Les bulldozers avaient débarqué par un beau matin de 2007 le long de la piste défoncée qui menait au nord du pays. Ils avaient bifurqué à la hauteur des grands arbres et s’étaient engouffrés dans l’obscurité de la jungle. Des ribambelles de gosses avaient surgi des bicoques de bois. Les mères étaient restées au pied des baraquements, sans bouger, comme accrochés à leurs seuls biens.
Une soixantaine de familles vivaient là, au pied du Phnom Kulen, à quelques kilomètres du temple de Bang Meala. Démunies de tout, elles s’y étaient installées au début des années 2000. Les terres étaient arides, mais ici, pensaient-elles, personne ne viendrait ne les déloger.

C’était sans compter sur le gouvernement qui depuis quelques années distribue à tout va les terres du pays. Des Cambodgiens influents, des membres du parti au pouvoir, des ministres ou leurs familles mais aussi des compagnies chinoises, vietnamiennes, sud-coréennes, taïwanaises se voient attribuer par le gouvernement des concessions d’exploitation pour des durées de 99 ans. Depuis 2008, plus de  7 millions d’hectares de terre sur les 18 millions que compte le pays auraient ainsi été distribués, dont près de 5 millions destinés à l’exploitation forestière ou minière, selon l’association de défense des droits de l’homme Adhoc.
Leurs dirigeants spolient les populations locales qui se voient chassées de leur terre.  La traque aux récalcitrants est ouverte. Des bataillons de militaires et de policiers aux ordres des puissants sont chargés de faire place nette.
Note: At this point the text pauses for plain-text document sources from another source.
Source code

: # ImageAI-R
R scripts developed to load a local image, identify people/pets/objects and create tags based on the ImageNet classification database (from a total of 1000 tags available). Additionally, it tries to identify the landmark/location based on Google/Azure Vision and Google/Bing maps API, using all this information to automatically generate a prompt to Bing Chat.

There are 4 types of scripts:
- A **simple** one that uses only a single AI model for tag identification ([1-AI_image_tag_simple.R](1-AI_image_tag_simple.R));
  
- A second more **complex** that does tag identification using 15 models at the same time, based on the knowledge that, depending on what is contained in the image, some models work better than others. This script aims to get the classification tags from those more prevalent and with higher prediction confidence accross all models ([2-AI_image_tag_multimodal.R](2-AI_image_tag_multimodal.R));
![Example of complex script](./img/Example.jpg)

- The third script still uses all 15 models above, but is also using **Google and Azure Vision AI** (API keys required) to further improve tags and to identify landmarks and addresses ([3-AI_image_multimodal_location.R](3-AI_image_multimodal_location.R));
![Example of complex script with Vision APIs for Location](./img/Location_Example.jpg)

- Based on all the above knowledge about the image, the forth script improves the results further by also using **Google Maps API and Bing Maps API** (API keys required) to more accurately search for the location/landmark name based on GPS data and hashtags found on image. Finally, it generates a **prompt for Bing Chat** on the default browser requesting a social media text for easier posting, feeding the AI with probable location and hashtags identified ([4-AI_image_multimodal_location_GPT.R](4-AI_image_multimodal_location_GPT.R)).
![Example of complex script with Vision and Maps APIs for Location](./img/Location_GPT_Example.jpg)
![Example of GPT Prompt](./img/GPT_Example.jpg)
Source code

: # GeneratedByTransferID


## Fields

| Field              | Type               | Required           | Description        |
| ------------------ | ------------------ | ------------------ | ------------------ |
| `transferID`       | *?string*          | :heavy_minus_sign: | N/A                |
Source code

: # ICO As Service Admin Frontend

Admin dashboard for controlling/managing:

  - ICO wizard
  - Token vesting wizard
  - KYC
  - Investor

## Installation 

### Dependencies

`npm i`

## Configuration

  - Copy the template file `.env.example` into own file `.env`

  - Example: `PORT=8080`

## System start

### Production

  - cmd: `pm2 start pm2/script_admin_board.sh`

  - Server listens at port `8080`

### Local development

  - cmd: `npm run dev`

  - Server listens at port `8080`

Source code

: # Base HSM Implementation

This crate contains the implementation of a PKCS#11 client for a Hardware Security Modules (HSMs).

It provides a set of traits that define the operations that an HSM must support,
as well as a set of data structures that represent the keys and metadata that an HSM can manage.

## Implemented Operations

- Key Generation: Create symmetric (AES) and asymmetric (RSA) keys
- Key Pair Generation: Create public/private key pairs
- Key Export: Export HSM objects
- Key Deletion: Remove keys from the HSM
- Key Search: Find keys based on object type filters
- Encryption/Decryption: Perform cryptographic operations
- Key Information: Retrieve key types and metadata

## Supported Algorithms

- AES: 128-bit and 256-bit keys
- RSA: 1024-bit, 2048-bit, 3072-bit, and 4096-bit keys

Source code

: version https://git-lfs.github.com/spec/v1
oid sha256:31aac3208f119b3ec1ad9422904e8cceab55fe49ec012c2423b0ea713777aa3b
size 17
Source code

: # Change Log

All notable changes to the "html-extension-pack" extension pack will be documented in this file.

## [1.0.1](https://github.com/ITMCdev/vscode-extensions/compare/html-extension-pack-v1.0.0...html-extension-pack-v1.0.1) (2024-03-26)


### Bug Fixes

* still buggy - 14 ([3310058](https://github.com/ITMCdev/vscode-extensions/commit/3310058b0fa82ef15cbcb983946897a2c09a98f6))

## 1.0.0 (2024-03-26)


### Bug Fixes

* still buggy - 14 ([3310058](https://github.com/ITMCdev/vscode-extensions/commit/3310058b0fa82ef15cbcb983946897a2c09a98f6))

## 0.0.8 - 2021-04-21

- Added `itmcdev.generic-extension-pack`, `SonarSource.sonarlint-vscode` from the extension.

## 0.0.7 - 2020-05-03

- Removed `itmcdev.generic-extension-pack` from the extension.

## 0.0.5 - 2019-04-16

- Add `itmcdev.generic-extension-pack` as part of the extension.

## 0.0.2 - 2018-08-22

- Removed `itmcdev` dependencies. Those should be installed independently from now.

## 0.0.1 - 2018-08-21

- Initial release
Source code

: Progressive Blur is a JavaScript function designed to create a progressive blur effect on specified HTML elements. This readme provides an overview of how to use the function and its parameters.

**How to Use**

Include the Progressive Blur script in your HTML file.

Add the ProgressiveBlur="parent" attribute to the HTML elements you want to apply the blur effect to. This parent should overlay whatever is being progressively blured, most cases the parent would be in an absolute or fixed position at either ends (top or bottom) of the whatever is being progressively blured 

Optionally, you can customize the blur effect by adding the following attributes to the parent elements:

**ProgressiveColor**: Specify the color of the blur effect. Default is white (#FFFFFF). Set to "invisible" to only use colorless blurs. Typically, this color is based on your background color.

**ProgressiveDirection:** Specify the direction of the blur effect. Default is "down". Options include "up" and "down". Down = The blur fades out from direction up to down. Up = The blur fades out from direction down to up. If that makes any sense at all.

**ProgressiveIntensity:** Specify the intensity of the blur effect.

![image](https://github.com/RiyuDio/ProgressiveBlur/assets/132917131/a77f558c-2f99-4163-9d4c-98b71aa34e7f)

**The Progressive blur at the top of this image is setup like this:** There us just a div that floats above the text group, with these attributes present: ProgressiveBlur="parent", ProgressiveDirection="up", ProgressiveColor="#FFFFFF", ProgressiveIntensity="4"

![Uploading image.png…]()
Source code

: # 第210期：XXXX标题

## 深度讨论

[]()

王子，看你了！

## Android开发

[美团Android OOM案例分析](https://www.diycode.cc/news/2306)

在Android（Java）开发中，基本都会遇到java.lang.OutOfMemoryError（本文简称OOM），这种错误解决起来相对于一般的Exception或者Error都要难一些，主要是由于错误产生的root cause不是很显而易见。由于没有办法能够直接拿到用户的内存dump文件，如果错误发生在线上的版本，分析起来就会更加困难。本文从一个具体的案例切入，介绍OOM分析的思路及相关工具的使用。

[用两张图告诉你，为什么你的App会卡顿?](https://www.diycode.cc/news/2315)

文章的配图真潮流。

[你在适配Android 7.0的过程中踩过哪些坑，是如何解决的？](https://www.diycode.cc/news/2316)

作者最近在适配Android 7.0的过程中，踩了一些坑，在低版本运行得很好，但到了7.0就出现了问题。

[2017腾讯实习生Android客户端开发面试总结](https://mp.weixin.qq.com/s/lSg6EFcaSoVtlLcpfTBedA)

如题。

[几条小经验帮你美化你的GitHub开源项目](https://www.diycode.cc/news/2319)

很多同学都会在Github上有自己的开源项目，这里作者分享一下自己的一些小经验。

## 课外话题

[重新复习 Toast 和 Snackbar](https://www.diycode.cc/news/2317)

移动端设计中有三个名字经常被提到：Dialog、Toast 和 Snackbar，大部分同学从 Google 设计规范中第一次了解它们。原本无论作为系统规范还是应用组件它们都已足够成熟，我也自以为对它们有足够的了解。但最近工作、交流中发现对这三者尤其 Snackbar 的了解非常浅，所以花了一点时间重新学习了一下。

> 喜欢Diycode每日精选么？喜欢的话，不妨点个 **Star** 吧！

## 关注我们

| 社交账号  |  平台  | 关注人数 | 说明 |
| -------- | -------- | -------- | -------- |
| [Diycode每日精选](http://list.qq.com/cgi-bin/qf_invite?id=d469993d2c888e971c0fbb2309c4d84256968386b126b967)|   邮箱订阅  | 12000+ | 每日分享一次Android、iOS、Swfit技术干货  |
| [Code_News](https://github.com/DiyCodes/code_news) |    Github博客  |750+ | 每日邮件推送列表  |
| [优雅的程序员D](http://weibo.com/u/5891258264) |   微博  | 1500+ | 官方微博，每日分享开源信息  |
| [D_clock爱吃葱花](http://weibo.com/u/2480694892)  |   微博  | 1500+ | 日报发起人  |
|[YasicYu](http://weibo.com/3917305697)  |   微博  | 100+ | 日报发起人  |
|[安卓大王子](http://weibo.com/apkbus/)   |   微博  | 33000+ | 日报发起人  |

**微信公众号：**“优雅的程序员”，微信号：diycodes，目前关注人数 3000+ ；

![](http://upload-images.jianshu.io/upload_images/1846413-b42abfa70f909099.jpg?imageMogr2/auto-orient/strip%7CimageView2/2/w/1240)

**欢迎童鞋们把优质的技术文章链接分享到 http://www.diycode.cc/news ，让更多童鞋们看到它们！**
Les habitations sont incendiées, leurs occupants menacés, attaqués, blessés, emprisonnés.

Les bulldozers provoquent l’effondrement d’un temple pré Angkorien

Ici, au nord de la province de Siem Reap, non loin de Svay Leu, la Kreb Company venait d’obtenir une concession pour exploiter l’hévéa. Une fois de plus, les habitants avaient été sommés de plier bagages. Durant des semaines les bulldozers avaient abattu des arbres et nettoyé toute trace de végétation.
Au cœur de la forêt les villageois avaient découvert un autre désastre. Ébranlé par les coups de boutoir des pelles mécaniques, Prasat Tukh Preah, un des cinq petits temples pré-Angkoriens qui se trouvaient là s’était écroulé comme un château de cartes.
Deux ans plus tard, en décembre 2009, un petit article dans la presse avait attiré mon attention. Alertée par les habitants, l’autorité Apsara, en charge des temples d’Angkor, avait délimité une zone de protection autour de ces  temples. Les engins de la compagnie ne pourraient plus y pénétrer. Le gouverneur du district de Svay Leu s’était félicité de l’attitude « compréhensive » de la compagnie tandis que le procureur général de Siem Reap, au retour « d’une marche de 6 à 7 km dans la jungle », avait fait part de sa « profonde tristesse » de voir ces temples abandonnés.
Bun Tharith, le directeur général d’Apsara avait ajouté:« Nous voulons construire une route et ouvrir le site aux touristes.  Mais  la forêt complique les choses, sans parler des autres projets d’Apsara qui doivent être menés à bien ». Quelques jours plus tard, je décidais de m’y rendre.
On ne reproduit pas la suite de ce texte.